Suicide is weakness. My father taught me this. Suicide is giving in to a world that we should be fighting against with all of our might.
I sit here, applying pressure, watching the boy, hating him for doing this to himself. His eyes are closed, like he could be sleeping, and his face is so pale. I should leave now, but I can’t stop looking at him. He is beautiful. Shaggy brown hair sweeps across his face, and I am shocked at how bad I want to touch it.
Someone who looks like this shouldn’t be so weak.
Someone who looks like this shouldn’t die this way.
An Initiative doctor steps from the building, his white coat flying behind him. “What is this?” he yells at us. “Get off of my sidewalk, you filthy pigs!”
The crowd parts and the doctor gets a look at the boy.
I have seen bloody. I have seen gruesome. I’ve even seen a man??
?s insides hanging from his open gut. But the twelve gashes carved into the boy’s wrist are the worst thing I have ever seen. The boy did this to himself.
“Can you save him?” I look up at the doctor, my fingers skimming the boy’s pale forehead. He is clammy, like wax.
“This is a waste of my time!” The doctor pulls a scanner from his coat and reads the boy’s Catalogue Number.
“Zephyr James. Essential Citizen. Seventeen. Blood type AB negative.” The doctor’s face falls. There is no longer boredom in his eyes—there is pure terror.
“Essential?” asks the dark-haired girl. She is leaning over me, staring at the boy like she is furious she is about to lose him, like this boy is everything to her. “He’s not Essential,” she says. “He’s just a Ward.”
Essential. Essential means important.

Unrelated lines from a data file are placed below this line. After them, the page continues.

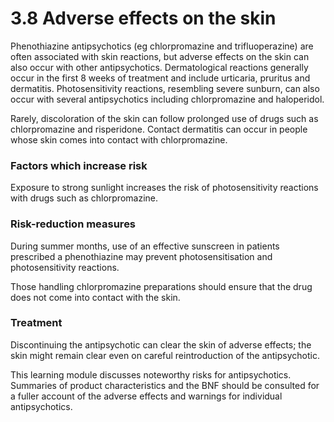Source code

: 3.8 Adverse effects on the skin
===============================

Phenothiazine antipsychotics (eg chlorpromazine and trifluoperazine) are often associated with skin reactions, but adverse effects on the skin can also occur with other antipsychotics. Dermatological reactions generally occur in the first 8 weeks of treatment and include urticaria, pruritus and dermatitis. Photosensitivity reactions, resembling severe sunburn, can also occur with several antipsychotics including chlorpromazine and haloperidol.

 Rarely, discoloration of the skin can follow prolonged use of drugs such as chlorpromazine and risperidone. Contact dermatitis can occur in people whose skin comes into contact with chlorpromazine.

 ### Factors which increase risk

 Exposure to strong sunlight increases the risk of photosensitivity reactions with drugs such as chlorpromazine.

 ### Risk-reduction measures

 During summer months, use of an effective sunscreen in patients prescribed a phenothiazine may prevent photosensitisation and photosensitivity reactions.

 Those handling chlorpromazine preparations should ensure that the drug does not come into contact with the skin.

 ### Treatment

 Discontinuing the antipsychotic can clear the skin of adverse effects; the skin might remain clear even on careful reintroduction of the antipsychotic.

   
  This learning module discusses noteworthy risks for antipsychotics. Summaries of product characteristics and the BNF should be consulted for a fuller account of the adverse effects and warnings for individual antipsychotics.

 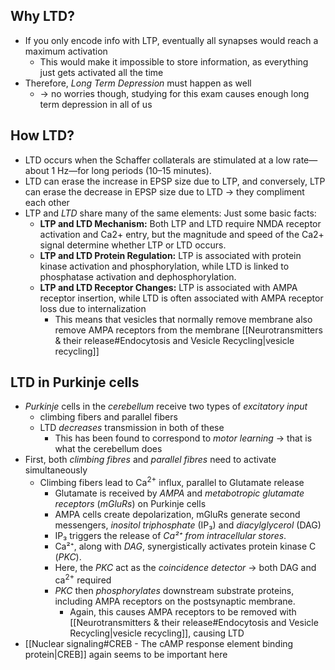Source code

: ## Why LTD?
- If you only encode info with LTP, eventually all synapses would reach a maximum activation
	- This would make it impossible to store information, as everything just gets activated all the time
- Therefore, *Long Term Depression* must happen as well 
	- -> no worries though, studying for this exam causes enough long term depression in all of us
## How LTD?
- LTD occurs when the Schaffer collaterals are stimulated at a low rate—about 1 Hz—for long periods (10–15 minutes).
-  LTD can erase the increase in EPSP size due to LTP, and conversely, LTP can erase the decrease in EPSP size due to LTD -> they compliment each other
- LTP and *LTD* share many of the same elements: Just some basic facts:
	- **LTP and LTD Mechanism:** Both LTP and LTD require NMDA receptor activation and Ca2+ entry, but the magnitude and speed of the Ca2+ signal determine whether LTP or LTD occurs.
	- **LTP and LTD Protein Regulation:** LTP is associated with protein kinase activation and phosphorylation, while LTD is linked to phosphatase activation and dephosphorylation.
	- **LTP and LTD Receptor Changes:** LTP is associated with AMPA receptor insertion, while LTD is often associated with AMPA receptor loss due to internalization
		- This means that vesicles that normally remove membrane also remove AMPA receptors from the membrane [[Neurotransmitters & their release#Endocytosis and Vesicle Recycling|vesicle recycling]]
## LTD in Purkinje cells
- *Purkinje* cells in the *cerebellum* receive two types of *excitatory input*
	- climbing fibers and parallel fibers
	- LTD *decreases* transmission in both of these
		- This has been found to correspond to *motor learning* -> that is what the cerebellum does
- First, both *climbing fibres* and *parallel fibres* need to activate simultaneously
	- Climbing fibers lead to Ca<sup>2+</sup> influx, parallel to Glutamate release
		- Glutamate is received by *AMPA* and *metabotropic glutamate receptors* (*mGluRs*) on Purkinje cells
		- AMPA cells create depolarization, mGluRs generate second messengers, *inositol triphosphate* (IP₃) and *diacylglycerol* (DAG)
		- IP₃ triggers the release of *Ca²⁺ from intracellular stores*.
		- Ca²⁺, along with *DAG*, synergistically activates protein kinase C (*PKC*).
		- Here, the *PKC* act as the *coincidence detector* -> both DAG and ca<sup>2+</sup> required
		- *PKC* then *phosphorylates* downstream substrate proteins, including AMPA receptors on the postsynaptic membrane.
			- Again, this causes AMPA receptors to be removed with [[Neurotransmitters & their release#Endocytosis and Vesicle Recycling|vesicle recycling]], causing LTD
- [[Nuclear signaling#CREB - The cAMP response element binding protein|CREB]] again seems to be important here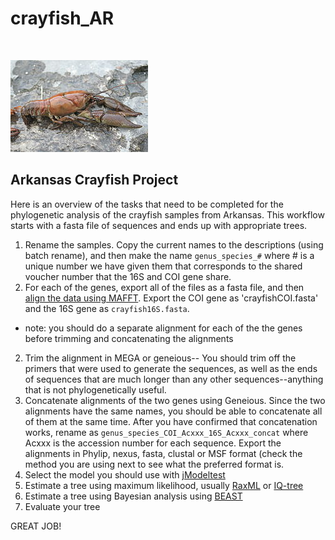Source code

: # crayfish_AR
<br/>

![crayfish](/images/crayfish.jpg)

## Arkansas Crayfish Project
Here is an overview of the tasks that need to be completed for the phylogenetic analysis of the crayfish samples from Arkansas.
This workflow starts with a fasta file of sequences and ends up with appropriate trees.

1) Rename the samples. Copy the current names to the descriptions (using batch rename), and then make the name `genus_species_#` where # is a unique number we have given them that corresponds to the shared voucher number that the 16S and COI gene share.
2) For each of the genes, export all of the files as a fasta file, and then [align the data using MAFFT](mafft.md). Export the COI gene as 'crayfishCOI.fasta' and the 16S gene as `crayfish16S.fasta`.
* note: you should do a separate alignment for each of the the genes before trimming and concatenating the alignments
2) Trim the alignment in MEGA or geneious-- You should trim off the primers that were used to generate the sequences, as well as the ends of sequences that are much longer than any other sequences--anything that is not phylogenetically useful.
3) Concatenate alignments of the two genes using Geneious. Since the two alignments have the same names, you should be able to concatenate all of them at the same time. After you have confirmed that concatenation works, rename as `genus_species_COI_Acxxx_16S_Acxxx_concat` where Acxxx is the accession number for each sequence. Export the alignments in Phylip, nexus, fasta, clustal or MSF format (check the method you are using next to see what the preferred format is.
4) Select the model you should use with [jModeltest](modeltest.md)
5) Estimate a tree using maximum likelihood, usually [RaxML](raxml.md) or [IQ-tree](http://iqtree.cibiv.univie.ac.at/)
6) Estimate a tree using Bayesian analysis using [BEAST](BEAST.md)
7) Evaluate your tree

GREAT JOB!
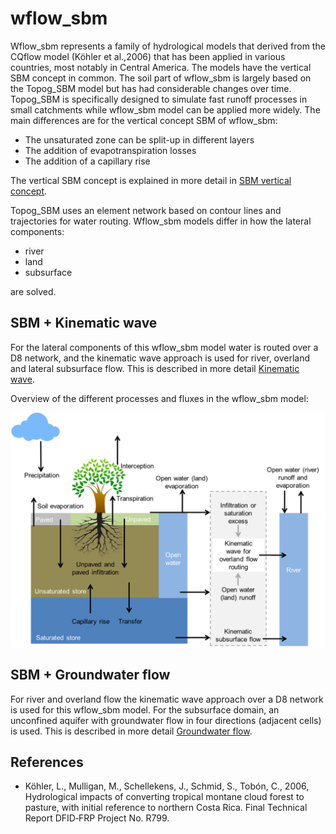 # wflow\_sbm

Wflow\_sbm represents a family of hydrological models that derived from the CQflow model
(Köhler et al.,2006) that has been applied in various countries, most notably in Central
America. The models have the vertical SBM concept in common. The soil part of wflow\_sbm is
largely based on the Topog\_SBM model but has had considerable changes over time. Topog\_SBM
is specifically designed to simulate fast runoff processes in small catchments while
wflow\_sbm model can be applied more widely. The main differences are for the vertical
concept SBM of wflow\_sbm:

- The unsaturated zone can be split-up in different layers
- The addition of evapotranspiration losses
- The addition of a capillary rise

The vertical SBM concept is explained in more detail in [SBM vertical concept](@ref).

Topog\_SBM uses an element network based on contour lines and trajectories for water
routing. Wflow\_sbm models differ in how the lateral components:
- river
- land
- subsurface  

are solved.

## SBM + Kinematic wave
For the lateral components of this wflow\_sbm model water is routed over a D8 network, and
the kinematic wave approach is used for river, overland and lateral subsurface flow. This is
described in more detail [Kinematic wave](@ref).

Overview of the different processes and fluxes in the wflow_sbm model:

![wflow_sbm model](../images/wflow_sbm_soil.png)

## SBM + Groundwater flow
For river and overland flow the kinematic wave approach over a D8 network is used for this
wflow\_sbm model. For the subsurface domain, an unconfined aquifer with groundwater flow in
four directions (adjacent cells) is used. This is described in more detail [Groundwater
flow](@ref).

## References
+ Köhler, L., Mulligan, M., Schellekens, J., Schmid, S., Tobón, C., 2006, Hydrological
  impacts of converting tropical montane cloud forest to pasture, with initial reference to
  northern Costa Rica. Final Technical Report DFID‐FRP Project No. R799.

No Ward has ever been important.
No Ward could make an Initiative doctor so afraid.
I don’t know why I even care.
But I do.
The doctor stares past us, as if he is trying to piece together the puzzle. But the boy suddenly moans, and the doctor rushes back into the hospital.
He appears again, two nurses flanking his sides. “He still has his Pin, at least. Get him inside!” he shouts. “And the rest of you, get off my sidewalk!”

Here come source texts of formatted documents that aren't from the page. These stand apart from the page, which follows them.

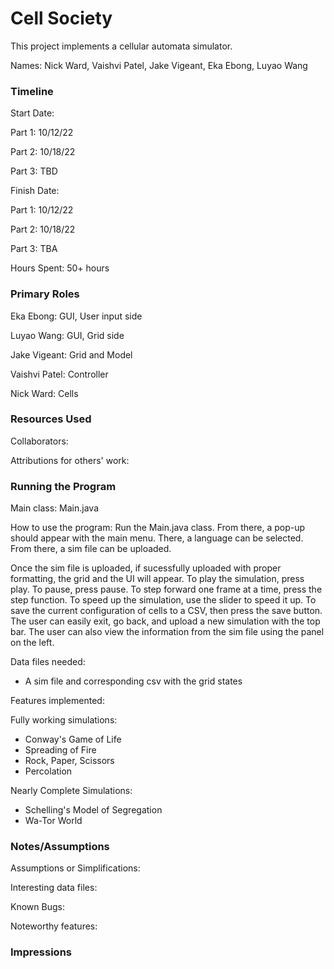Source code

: Cell Society
====

This project implements a cellular automata simulator.

Names: Nick Ward, Vaishvi Patel, Jake Vigeant, Eka Ebong, Luyao Wang


### Timeline

Start Date: 

Part 1: 10/12/22

Part 2: 10/18/22

Part 3: TBD

Finish Date: 

Part 1: 10/12/22

Part 2: 10/18/22

Part 3: TBA

Hours Spent: 50+ hours

### Primary Roles
Eka Ebong: GUI, User input side 

Luyao Wang: GUI, Grid side

Jake Vigeant: Grid and Model

Vaishvi Patel: Controller 

Nick Ward: Cells


### Resources Used

Collaborators:

Attributions for others' work:


### Running the Program

Main class: Main.java

How to use the program: Run the Main.java class. From there, a pop-up should appear with the main menu. There, a language can be selected. From there, a sim file can be uploaded.

Once the sim file is uploaded, if sucessfully uploaded with proper formatting, the grid and the UI will appear. To play the simulation, press play. To pause, press pause. To step forward one frame at a time, press the step function. To speed up the simulation, use the slider to speed it up. To save the current configuration of cells to a CSV, then press the save button. The user can easily exit, go back, and upload a new simulation with the top bar. The user can also view the information from the sim file using the panel on the left.

Data files needed: 
* A sim file and corresponding csv with the grid states

Features implemented:

Fully working simulations:
 * Conway's Game of Life
 * Spreading of Fire
 * Rock, Paper, Scissors
 * Percolation

Nearly Complete Simulations:
 * Schelling's Model of Segregation
 * Wa-Tor World

### Notes/Assumptions

Assumptions or Simplifications:

Interesting data files:

Known Bugs:

Noteworthy features:


### Impressions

I feel the boy’s body growing cold. He seems so helpless, so horribly alone. I cannot bring myself to leave him. What makes him Essential? What makes him different from the rest of us standing around him? I know my blood is type O. My mother had all of us tested. “Scan me!” I shout.
The doctor stops, turns slowly. “What?”
I stand up and cross the sidewalk in two strides. My hands are coated with the boy’s blood. “I said scan me. My number.” He doesn’t move, so I reach out and yank the scanner from his hand, hold it to my forehead, and press the button.